Optimal Binning

If the field you want to bin is strongly associated with another categorical field, you can select the categorical field as a "supervisor" field in order to create the bins in such a way as to preserve the strength of the original association between the two fields.

For example, suppose you have used cluster analysis to group states based on delinquency rates for home loans, with the highest rates in the first cluster. In this case, you might choose Percent past due and Percent of foreclosures as the Bin fields and the cluster membership field generated by the model as the supervisor field.

Name extension Specify an extension to use for the generated field(s) and whether to add it at the start (Prefix) or end (Suffix) of the field name. For example, you could generate a new field called pastdue_OPTIMAL and another called inforeclosure_OPTIMAL.

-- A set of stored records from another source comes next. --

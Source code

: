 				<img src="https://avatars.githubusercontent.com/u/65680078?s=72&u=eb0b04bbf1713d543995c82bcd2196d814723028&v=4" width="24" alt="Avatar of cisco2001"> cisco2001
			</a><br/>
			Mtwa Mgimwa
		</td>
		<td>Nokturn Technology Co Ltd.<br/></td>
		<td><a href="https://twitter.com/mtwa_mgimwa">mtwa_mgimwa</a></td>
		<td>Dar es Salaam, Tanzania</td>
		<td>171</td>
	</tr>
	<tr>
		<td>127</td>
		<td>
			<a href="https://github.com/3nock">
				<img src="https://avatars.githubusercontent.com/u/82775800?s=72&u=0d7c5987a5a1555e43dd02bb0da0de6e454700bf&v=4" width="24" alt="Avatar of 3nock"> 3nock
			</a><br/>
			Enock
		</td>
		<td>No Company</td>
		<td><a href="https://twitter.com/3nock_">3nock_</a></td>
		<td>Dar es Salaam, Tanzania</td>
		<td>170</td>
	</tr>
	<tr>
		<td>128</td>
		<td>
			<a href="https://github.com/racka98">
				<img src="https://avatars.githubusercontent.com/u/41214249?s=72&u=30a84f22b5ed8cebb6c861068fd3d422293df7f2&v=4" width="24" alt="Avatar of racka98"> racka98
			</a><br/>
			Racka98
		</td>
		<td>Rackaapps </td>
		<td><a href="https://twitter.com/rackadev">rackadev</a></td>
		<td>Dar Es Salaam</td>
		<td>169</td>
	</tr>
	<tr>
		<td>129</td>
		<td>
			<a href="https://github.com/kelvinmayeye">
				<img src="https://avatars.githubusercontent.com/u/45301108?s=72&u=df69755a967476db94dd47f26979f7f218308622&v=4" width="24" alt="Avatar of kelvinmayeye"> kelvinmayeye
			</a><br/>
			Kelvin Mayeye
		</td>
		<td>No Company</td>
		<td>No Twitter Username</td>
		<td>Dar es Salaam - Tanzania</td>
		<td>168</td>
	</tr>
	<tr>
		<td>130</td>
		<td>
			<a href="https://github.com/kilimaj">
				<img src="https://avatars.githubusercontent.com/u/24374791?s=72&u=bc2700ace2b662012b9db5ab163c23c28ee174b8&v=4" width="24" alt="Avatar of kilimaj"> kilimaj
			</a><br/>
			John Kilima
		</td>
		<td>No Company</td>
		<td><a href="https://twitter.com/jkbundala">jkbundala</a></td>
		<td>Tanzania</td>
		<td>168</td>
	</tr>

Supervisor field A categorical field used to construct the bins.

Pre-bin fields to improve performance with large datasets Indicates if preprocessing should be used to streamline optimal binning. This groups scale values into a large number of bins using a simple unsupervised binning method, represents values within each bin by the mean, and adjusts the case weight accordingly before proceeding with supervised binning. In practical terms, this method trades a degree of precision for speed and is recommended for large datasets. You can also specify the maximum number of bins that any variable should end up in after preprocessing when this option is used.

Merge bins that have relatively small case counts with a larger neighbor. If enabled, indicates that a bin is merged if the ratio of its size (number of cases) to that of a neighboring bin is smaller than the specified threshold; note that larger thresholds may result in more merging.